Saturday, October 20, 2012

There’s No “I” in “Tieam”

Fact: I’ve won as many Tour De Frances as Lance Armstrong.

Double Fact: I’ve won as many NCAA games as Penn State during the years 1998-2011.

It amazes me that people can dedicate so much time, blood, sweat, tears and have it all taken away from them in a blink of an eye. Ordinary Joes like me lose all the time, but these people are champions. They’re so use to winning that they expect it. My general suckiness is usually the key to my downfall. Taking ‘roids and touching boys has never factored into any of my loses.

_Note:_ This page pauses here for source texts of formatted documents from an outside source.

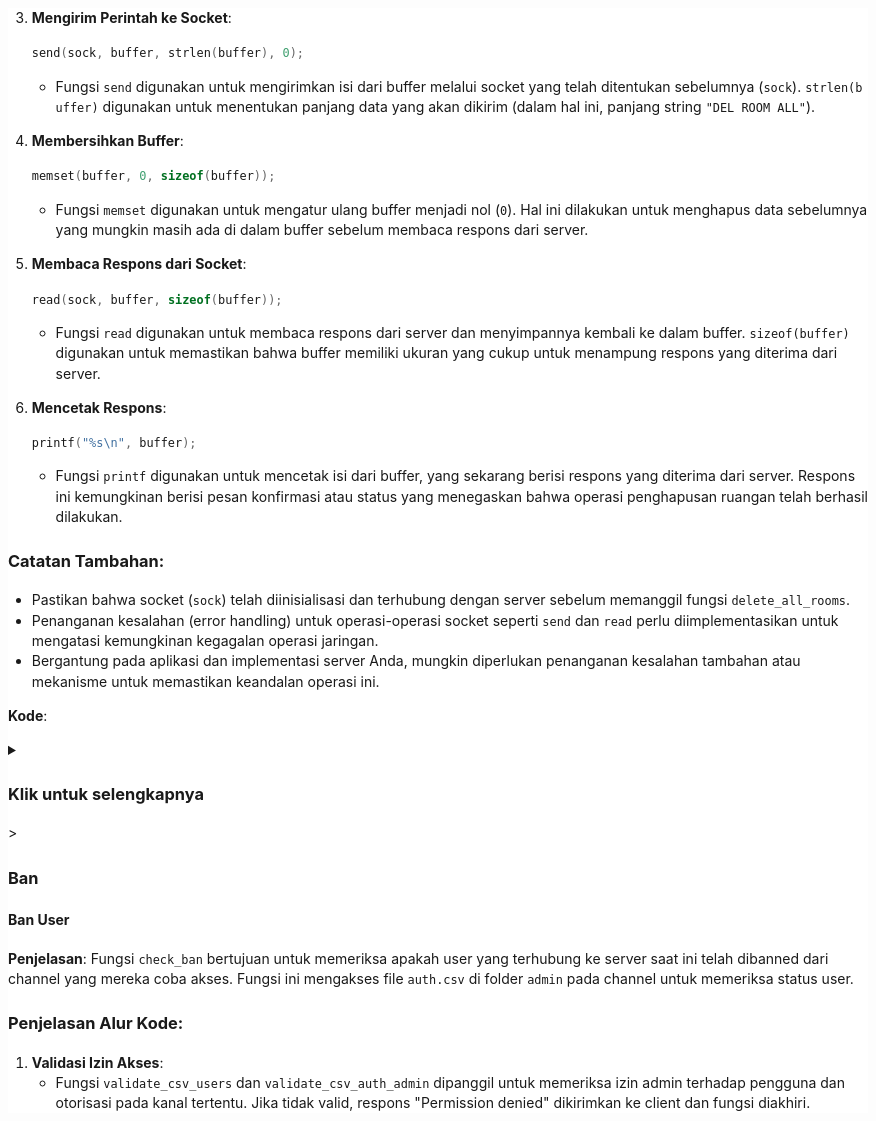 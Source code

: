 3. **Mengirim Perintah ke Socket**: 
   ```c
   send(sock, buffer, strlen(buffer), 0);
   ```
   - Fungsi `send` digunakan untuk mengirimkan isi dari buffer melalui socket yang telah ditentukan sebelumnya (`sock`). `strlen(buffer)` digunakan untuk menentukan panjang data yang akan dikirim (dalam hal ini, panjang string `"DEL ROOM ALL"`).

4. **Membersihkan Buffer**: 
   ```c
   memset(buffer, 0, sizeof(buffer));
   ```
   - Fungsi `memset` digunakan untuk mengatur ulang buffer menjadi nol (`0`). Hal ini dilakukan untuk menghapus data sebelumnya yang mungkin masih ada di dalam buffer sebelum membaca respons dari server.

5. **Membaca Respons dari Socket**: 
   ```c
   read(sock, buffer, sizeof(buffer));
   ```
   - Fungsi `read` digunakan untuk membaca respons dari server dan menyimpannya kembali ke dalam buffer. `sizeof(buffer)` digunakan untuk memastikan bahwa buffer memiliki ukuran yang cukup untuk menampung respons yang diterima dari server.

6. **Mencetak Respons**: 
   ```c
   printf("%s\n", buffer);
   ```
   - Fungsi `printf` digunakan untuk mencetak isi dari buffer, yang sekarang berisi respons yang diterima dari server. Respons ini kemungkinan berisi pesan konfirmasi atau status yang menegaskan bahwa operasi penghapusan ruangan telah berhasil dilakukan.

### Catatan Tambahan:
- Pastikan bahwa socket (`sock`) telah diinisialisasi dan terhubung dengan server sebelum memanggil fungsi `delete_all_rooms`.
- Penanganan kesalahan (error handling) untuk operasi-operasi socket seperti `send` dan `read` perlu diimplementasikan untuk mengatasi kemungkinan kegagalan operasi jaringan.
- Bergantung pada aplikasi dan implementasi server Anda, mungkin diperlukan penanganan kesalahan tambahan atau mekanisme untuk memastikan keandalan operasi ini.

**Kode**:
<details><summary><h3>Klik untuk selengkapnya</h3>></summary></details>

### Ban
#### Ban User
**Penjelasan**:
Fungsi `check_ban` bertujuan untuk memeriksa apakah user yang terhubung ke server saat ini telah dibanned dari channel yang mereka coba akses. Fungsi ini mengakses file `auth.csv` di folder `admin` pada channel untuk memeriksa status user.

### Penjelasan Alur Kode:

1. **Validasi Izin Akses**:
   - Fungsi `validate_csv_users` dan `validate_csv_auth_admin` dipanggil untuk memeriksa izin admin terhadap pengguna dan otorisasi pada kanal tertentu. Jika tidak valid, respons "Permission denied" dikirimkan ke client dan fungsi diakhiri.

How do you do to being a household name to a nobody with one ball, or an asshole wider than most people’s mouths? Secrets. Terrible secrets. When you put yourself out there, you know someone’s going to find the skeletons in your closet. Maybe you get lucky like the “Governator” and nobody finds out about your secret love child until you’ve stepped down from your post, but if you’re a professional athlete and you’re doping you know you’re going to get caught. How the hell did Lance Armstrong, (either guilty or innocent even if he never confessed) not get caught in ten years? He’s had more people look at his piss than… oh, I don’t know, your mom on the internet, let’s say. If doctors were able to find cancer in his nuts, how could they not find performance enhancing drugs in his piss? It’s worse, of course, in the case of Penn State when it seems that so many people knew some sick shit was going on for years, and didn’t say a damn thing to anybody.

That’s not even my point. My point is that watching these people crash and burn makes me feel better about myself and my own sucky life. I can accomplish more by doing nothing and come out better than they do in the end. Look at me: I’ve got two nuts and no one is trying to shank me. Did I ever win a championship? No, and neither did they by reverse decisions. All they managed to do is waste everyone’s time, and do several other things worse than that.

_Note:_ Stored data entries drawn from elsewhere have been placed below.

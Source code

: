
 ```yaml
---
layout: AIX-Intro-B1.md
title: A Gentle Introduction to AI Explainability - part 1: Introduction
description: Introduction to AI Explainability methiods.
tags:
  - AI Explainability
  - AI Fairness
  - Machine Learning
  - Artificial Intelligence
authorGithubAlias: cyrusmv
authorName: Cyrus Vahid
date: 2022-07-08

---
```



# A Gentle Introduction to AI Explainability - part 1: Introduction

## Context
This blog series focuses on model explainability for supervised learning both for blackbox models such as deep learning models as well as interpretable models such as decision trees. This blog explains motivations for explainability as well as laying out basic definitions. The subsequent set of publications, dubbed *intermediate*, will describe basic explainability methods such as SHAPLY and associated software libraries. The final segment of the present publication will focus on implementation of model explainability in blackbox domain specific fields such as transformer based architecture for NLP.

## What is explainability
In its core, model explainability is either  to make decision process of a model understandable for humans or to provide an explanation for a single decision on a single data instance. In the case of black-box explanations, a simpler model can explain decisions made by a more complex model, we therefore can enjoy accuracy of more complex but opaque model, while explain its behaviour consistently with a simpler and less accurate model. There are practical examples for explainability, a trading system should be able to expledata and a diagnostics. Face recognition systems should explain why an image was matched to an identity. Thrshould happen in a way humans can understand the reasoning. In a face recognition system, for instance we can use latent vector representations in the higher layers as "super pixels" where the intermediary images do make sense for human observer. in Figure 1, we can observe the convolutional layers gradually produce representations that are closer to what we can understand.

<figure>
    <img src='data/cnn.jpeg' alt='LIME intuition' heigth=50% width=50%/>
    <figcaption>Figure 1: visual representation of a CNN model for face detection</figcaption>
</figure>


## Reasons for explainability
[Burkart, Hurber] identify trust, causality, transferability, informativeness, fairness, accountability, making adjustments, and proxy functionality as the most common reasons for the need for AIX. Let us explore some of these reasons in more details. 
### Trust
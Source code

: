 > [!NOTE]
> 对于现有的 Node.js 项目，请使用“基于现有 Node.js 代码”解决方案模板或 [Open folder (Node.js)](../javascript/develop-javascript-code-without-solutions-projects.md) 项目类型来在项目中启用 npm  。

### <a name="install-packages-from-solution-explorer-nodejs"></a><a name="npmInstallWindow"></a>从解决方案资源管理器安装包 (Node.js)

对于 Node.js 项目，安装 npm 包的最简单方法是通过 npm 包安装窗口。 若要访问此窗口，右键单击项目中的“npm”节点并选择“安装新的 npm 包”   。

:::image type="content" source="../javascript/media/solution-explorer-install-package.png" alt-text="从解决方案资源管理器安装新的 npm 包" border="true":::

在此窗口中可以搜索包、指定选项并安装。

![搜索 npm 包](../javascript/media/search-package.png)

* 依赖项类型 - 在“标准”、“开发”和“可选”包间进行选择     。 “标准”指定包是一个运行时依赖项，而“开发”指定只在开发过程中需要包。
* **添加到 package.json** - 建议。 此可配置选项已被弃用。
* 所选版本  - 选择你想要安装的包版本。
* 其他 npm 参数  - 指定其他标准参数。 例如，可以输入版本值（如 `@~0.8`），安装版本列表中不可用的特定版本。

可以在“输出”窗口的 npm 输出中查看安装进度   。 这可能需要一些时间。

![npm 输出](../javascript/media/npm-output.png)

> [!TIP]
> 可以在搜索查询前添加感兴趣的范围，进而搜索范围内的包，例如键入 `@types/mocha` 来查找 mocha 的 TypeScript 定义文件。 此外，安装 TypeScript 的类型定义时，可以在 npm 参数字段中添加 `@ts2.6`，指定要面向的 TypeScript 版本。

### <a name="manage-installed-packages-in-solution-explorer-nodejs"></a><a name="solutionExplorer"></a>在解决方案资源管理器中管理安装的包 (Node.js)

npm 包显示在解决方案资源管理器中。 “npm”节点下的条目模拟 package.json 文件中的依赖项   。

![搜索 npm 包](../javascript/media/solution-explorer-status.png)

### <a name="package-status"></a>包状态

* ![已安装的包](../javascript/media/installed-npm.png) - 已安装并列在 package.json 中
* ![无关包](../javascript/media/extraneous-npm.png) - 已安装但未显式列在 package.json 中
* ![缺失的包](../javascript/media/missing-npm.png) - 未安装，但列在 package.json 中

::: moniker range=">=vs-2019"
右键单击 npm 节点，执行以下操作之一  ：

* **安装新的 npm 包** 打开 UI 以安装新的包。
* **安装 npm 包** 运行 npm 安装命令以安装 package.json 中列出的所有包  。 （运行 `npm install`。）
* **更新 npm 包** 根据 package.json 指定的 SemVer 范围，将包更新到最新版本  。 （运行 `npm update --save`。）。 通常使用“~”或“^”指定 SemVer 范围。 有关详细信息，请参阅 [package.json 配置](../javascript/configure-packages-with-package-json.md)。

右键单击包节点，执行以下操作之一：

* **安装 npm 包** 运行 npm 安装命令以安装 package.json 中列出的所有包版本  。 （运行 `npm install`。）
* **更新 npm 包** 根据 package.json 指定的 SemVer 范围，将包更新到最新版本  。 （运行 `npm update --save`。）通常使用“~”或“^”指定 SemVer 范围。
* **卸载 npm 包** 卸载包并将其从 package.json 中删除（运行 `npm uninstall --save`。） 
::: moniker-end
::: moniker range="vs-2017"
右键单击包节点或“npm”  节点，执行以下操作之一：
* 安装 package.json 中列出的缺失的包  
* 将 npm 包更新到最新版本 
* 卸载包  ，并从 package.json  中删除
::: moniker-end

My question is: if they didn’t win, who did? They had their wins erased, but does that mean their opponents are now winners? Did someone show up on their doorsteps with medals and trophies?

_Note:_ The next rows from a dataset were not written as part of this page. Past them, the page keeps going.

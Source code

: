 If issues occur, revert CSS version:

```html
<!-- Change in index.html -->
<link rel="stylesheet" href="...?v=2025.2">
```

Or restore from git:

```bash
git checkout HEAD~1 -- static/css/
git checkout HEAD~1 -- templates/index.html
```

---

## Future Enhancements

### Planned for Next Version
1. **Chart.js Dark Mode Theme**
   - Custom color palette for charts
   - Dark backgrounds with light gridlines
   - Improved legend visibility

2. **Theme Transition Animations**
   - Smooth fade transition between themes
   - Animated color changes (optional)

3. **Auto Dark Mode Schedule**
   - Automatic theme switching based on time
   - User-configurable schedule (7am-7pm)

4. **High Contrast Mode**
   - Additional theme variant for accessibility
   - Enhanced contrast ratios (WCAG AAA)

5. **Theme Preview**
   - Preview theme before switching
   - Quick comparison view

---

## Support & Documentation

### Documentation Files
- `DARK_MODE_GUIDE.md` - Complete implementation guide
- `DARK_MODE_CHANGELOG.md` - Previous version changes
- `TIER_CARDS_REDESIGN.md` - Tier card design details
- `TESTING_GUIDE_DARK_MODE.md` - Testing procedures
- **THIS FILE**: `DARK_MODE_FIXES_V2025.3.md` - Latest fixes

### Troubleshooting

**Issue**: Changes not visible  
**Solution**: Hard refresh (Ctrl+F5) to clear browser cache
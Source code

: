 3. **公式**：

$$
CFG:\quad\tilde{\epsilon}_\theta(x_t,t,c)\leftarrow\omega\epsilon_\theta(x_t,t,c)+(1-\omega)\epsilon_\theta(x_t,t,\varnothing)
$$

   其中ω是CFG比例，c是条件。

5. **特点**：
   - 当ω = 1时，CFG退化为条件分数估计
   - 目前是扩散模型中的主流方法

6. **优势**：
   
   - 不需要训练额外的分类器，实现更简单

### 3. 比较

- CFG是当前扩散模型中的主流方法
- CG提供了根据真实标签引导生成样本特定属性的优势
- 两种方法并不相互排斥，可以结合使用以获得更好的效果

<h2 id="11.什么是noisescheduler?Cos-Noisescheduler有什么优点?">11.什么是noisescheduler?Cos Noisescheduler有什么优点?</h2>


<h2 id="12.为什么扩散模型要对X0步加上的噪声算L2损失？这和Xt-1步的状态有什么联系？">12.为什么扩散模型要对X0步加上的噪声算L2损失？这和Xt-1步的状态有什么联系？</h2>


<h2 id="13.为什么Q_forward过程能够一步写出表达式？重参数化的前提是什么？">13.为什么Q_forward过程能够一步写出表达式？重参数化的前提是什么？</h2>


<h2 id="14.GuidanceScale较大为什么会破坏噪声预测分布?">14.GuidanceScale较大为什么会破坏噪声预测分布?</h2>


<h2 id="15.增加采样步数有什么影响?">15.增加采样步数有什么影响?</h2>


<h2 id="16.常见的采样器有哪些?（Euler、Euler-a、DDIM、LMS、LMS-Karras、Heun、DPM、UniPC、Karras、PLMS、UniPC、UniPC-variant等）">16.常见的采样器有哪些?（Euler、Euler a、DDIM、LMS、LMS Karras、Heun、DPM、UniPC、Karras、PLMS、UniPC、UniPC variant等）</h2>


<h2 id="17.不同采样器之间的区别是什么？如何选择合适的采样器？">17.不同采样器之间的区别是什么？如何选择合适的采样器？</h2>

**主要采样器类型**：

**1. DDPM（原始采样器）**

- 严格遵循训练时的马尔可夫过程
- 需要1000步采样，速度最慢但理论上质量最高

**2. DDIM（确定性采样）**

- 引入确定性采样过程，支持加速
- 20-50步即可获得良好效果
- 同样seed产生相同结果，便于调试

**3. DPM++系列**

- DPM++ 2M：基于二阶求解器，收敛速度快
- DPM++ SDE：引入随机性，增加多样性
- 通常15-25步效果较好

Sports, in general, seem to be getting more and more ridiculous with their officiating. How can you lose years after the fact? Who still remembers these matches to begin with? How will they look to sports historians? Are the people involved still alive? After ten years or more, a lot of people will have moved on with their lives. Imagine someone being handed a win after ten years. Think of all the endorsements, the salaries, and the opportunities those people could have had if they had only been declared the winners in the first place. Their lives could have been totally different.